Pero Mariana no podía eximirse de participar de las ideas dominantes de su siglo. Achaque del tiempo será ciertamente, más que culpa suya, el haber admitido, fuese por credulidad propia o por timidez y respeto a aquellas mismas ideas, tantas fábulas y consejas, tantos errores vulgares y tradiciones absurdas, algunas de tal naturaleza, que él mismo se vio obligado a hacer aquella célebre confesión: plura transcribo quam credo. Y no hizo poco si dejó traslucir a veces su perplejidad en dar o no asenso a los cuentos que refiere como acreditados entre el vulgo, hablillas y patrañas que él decía. Aun así deslizáronsele en gran número, que han ido recibiendo una especie de sanción popular, por lo mismo de hallarse por tan grave autor consignadas. Lo que pudo no ser defecto en aquel tiempo, fuera un anacronismo contra las leyes del progreso intelectual pretender mantenerlo en el siglo XIX.

Hiciérase más excusable esta falta supliéndola en mucho la discreción del lector moderno, que no en todos puede suponerse, si la compensara por otra parte una apreciación filosófica de las causas de los acontecimientos y de su influjo en los progresos, declinación y alteraciones de los diferentes estados de España, de las formas y modificaciones de su sistema político, y de los pasos y trámites que fue llevando esta fraccionada monarquía hasta su unidad. Pero desgraciadamente no es en la historia de Mariana donde puede adquirirse este conocimiento, como oportunamente lo hizo notar el juicioso Capmany en su Teatro Histórico-Crítico de la Elocuencia española, y muchos después de él.
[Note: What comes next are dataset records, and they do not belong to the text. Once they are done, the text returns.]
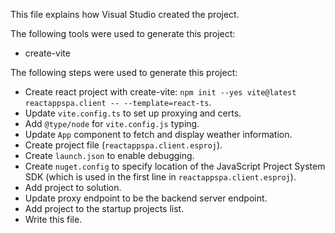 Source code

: This file explains how Visual Studio created the project.

The following tools were used to generate this project:
- create-vite

The following steps were used to generate this project:
- Create react project with create-vite: `npm init --yes vite@latest reactappspa.client -- --template=react-ts`.
- Update `vite.config.ts` to set up proxying and certs.
- Add `@type/node` for `vite.config.js` typing.
- Update `App` component to fetch and display weather information.
- Create project file (`reactappspa.client.esproj`).
- Create `launch.json` to enable debugging.
- Create `nuget.config` to specify location of the JavaScript Project System SDK (which is used in the first line in `reactappspa.client.esproj`).
- Add project to solution.
- Update proxy endpoint to be the backend server endpoint.
- Add project to the startup projects list.
- Write this file.
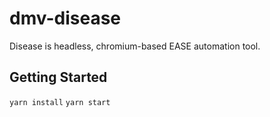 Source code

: # dmv-disease
Disease is headless, chromium-based EASE automation tool.

## Getting Started

`yarn install`
`yarn start`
Hay un periodo en la Historia de España, el más largo, y sin duda el más fecundo en hechos brillantes y gloriosos para nuestra nación, en que evidentemente peca de manca y deja un lastimoso vacío la obra de que me ocupo. Hablo del periodo de la dominación de los árabes. Mariana estampó lo que halló escrito en los cronistas españoles, escaso por lo común y diminuto, y no pocas veces apasionado o erróneo. No alcanzó la Biblioteca arábico-hispana Escurialensis del célebre orientalista Casiri: no pudo conocer la Historia de la dominación de los Árabes de Conde, ni menos la reciente y muy posterior de Al-Makari, que debemos al erudito Gayangos. Viendo siempre a aquellos dominadores por el solo prisma de la religión, después de desfigurar lastimosamente sus nombres, que es lo menos, no les ahorra nunca el epíteto de bárbaros, aun en la época en que el imperio muslímico español era el emporio del saber y el centro de donde se derramaba por el mundo la luz de las ciencias y de las artes, precisamente entonces que no estábamos nosotros para hacer alarde en punto a conocimientos humanos. Así se fueron arraigando en las masas del pueblo español las ideas equivocadas que aún se tienen respecto a la cultura y civilización de aquellos nuestros conquistadores.
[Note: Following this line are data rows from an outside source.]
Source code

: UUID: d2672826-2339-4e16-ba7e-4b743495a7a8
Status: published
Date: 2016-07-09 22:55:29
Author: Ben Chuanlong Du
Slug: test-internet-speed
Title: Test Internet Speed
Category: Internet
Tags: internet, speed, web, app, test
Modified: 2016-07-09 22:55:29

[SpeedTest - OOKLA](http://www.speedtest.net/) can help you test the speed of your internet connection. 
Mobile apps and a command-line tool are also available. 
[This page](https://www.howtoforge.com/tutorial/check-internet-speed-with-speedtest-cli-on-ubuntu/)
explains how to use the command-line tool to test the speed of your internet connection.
Aparte de estos capitales defectos, y considerada la más popular de nuestras historias por el lado solo de la ordenación, del método y de la claridad, bien necesita de una comprensión raramente feliz, de una intuición especial y de una retentiva privilegiada el que pueda decir con verdad y con la mano puesta sobre el corazón, que ha aprendido con sola la lectura del Mariana el orden y enlace de los sucesos y la marcha de la civilización y de la organización política y social de España.

Pienso sobre todo que una historia que no ha podido alcanzar sino a los primeros años del siglo XVI, y que por consecuencia deja en claro los últimos tres siglos, cabalmente los que pueden interesarnos más, exige ya ser reemplazada y que si ha de haber unidad en el pensamiento y en el colorido, no basta reparar la fábrica antigua e irle agregando piezas modernas, como hasta ahora se ha practicado. Menester es edificar de nuevo, sin dejar por eso de respetar lo antiguo, tan digno de veneración. Y este es ya, si no he estudiado mal la opinión, el sentimiento y la conciencia pública. Pero hoc opus, hic labor.
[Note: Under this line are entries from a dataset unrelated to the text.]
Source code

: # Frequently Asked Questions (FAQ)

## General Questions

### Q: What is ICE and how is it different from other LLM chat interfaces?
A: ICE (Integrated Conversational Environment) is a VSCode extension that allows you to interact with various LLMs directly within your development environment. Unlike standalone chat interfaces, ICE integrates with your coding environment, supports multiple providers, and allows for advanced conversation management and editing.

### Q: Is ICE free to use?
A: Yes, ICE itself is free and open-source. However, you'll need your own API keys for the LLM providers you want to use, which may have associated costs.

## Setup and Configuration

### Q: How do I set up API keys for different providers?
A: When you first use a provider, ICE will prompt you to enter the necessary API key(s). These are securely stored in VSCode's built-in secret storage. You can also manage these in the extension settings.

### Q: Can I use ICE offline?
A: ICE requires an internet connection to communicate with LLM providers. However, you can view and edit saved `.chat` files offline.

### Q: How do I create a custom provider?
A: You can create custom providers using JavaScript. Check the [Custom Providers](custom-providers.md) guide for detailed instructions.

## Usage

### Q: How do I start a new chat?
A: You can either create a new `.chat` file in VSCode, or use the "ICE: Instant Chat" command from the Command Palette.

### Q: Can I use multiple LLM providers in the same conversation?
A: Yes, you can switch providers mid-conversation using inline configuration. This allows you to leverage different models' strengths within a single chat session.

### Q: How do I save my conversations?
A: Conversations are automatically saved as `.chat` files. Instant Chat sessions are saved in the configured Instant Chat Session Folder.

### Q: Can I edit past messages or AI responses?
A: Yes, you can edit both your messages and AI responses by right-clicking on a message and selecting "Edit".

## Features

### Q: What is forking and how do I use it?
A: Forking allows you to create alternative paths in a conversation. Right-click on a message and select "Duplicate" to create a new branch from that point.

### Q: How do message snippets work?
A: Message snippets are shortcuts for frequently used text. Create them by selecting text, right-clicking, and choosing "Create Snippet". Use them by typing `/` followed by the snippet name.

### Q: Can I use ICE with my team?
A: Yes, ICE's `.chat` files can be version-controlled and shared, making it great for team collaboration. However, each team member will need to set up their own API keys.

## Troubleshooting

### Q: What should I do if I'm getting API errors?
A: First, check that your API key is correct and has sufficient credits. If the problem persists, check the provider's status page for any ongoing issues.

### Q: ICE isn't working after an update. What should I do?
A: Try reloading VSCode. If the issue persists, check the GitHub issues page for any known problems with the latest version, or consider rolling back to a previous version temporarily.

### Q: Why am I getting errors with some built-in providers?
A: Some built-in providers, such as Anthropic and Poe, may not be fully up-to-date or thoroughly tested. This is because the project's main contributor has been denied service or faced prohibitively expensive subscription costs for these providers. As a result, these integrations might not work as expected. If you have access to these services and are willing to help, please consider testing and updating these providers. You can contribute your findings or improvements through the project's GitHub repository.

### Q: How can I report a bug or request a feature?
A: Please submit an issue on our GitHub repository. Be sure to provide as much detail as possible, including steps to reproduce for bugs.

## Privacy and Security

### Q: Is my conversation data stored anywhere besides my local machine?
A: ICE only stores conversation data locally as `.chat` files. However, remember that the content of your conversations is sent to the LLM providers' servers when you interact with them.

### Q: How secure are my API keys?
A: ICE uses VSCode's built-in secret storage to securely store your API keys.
Reconozco toda la dificultad de la empresa. ¿Y quién hay que no la reconozca? Requiérese aliento vigoroso y mucho amor patrio. No me ha faltado este: el otro es el que ha estado muchas veces a punto de desfallecer. Y no porque me parezca exceder la obra a la capacidad del espíritu humano, como decía hablando a la Academia de la Historia en 31 de octubre de 1817 uno de los hombres más doctos que ha tenido esta ilustre corporación. Ni por que opine como el eruditísimo Chateaubriand cuando dice en el Prólogo a sus Estudios históricos, «que tenemos hoy muchos hombres que saben escribir cincuenta páginas, y algunos un tomo, no muy abultado, con singular talento; pero que hay muy pocos capaces de componer y coordinar una obra seguida, de abrazar un sistema y de sostenerlo con arte e interés durante el curso de muchos volúmenes:» añadiendo, «que el folleto y el artículo de periódico parecen el termómetro que señala la medida y el límite de nuestro espíritu.» Yo creo por el contrario, que aquí mismo en nuestra España sobran ingenios capaces de dar cumplida cima y llevar a feliz término esta misma obra; lo que ha estado para desalentarme muchas veces es precisamente el paralelo entre la capacidad de estos y la pequeñez mía. Ellos necesitarían solo de resolución, y yo necesito de arrojo: pero ellos no se resuelven, y es fuerza arrostrar la temeridad. Si en estas cosas non est satis voluisse, también es imposible que carezcan de todo merecimiento la intención, el ahínco y la laboriosidad. Abramos la senda. Otros marcharán por ella con más gloria; pero algo reflejará en el primero que trabajó por desembarazarla.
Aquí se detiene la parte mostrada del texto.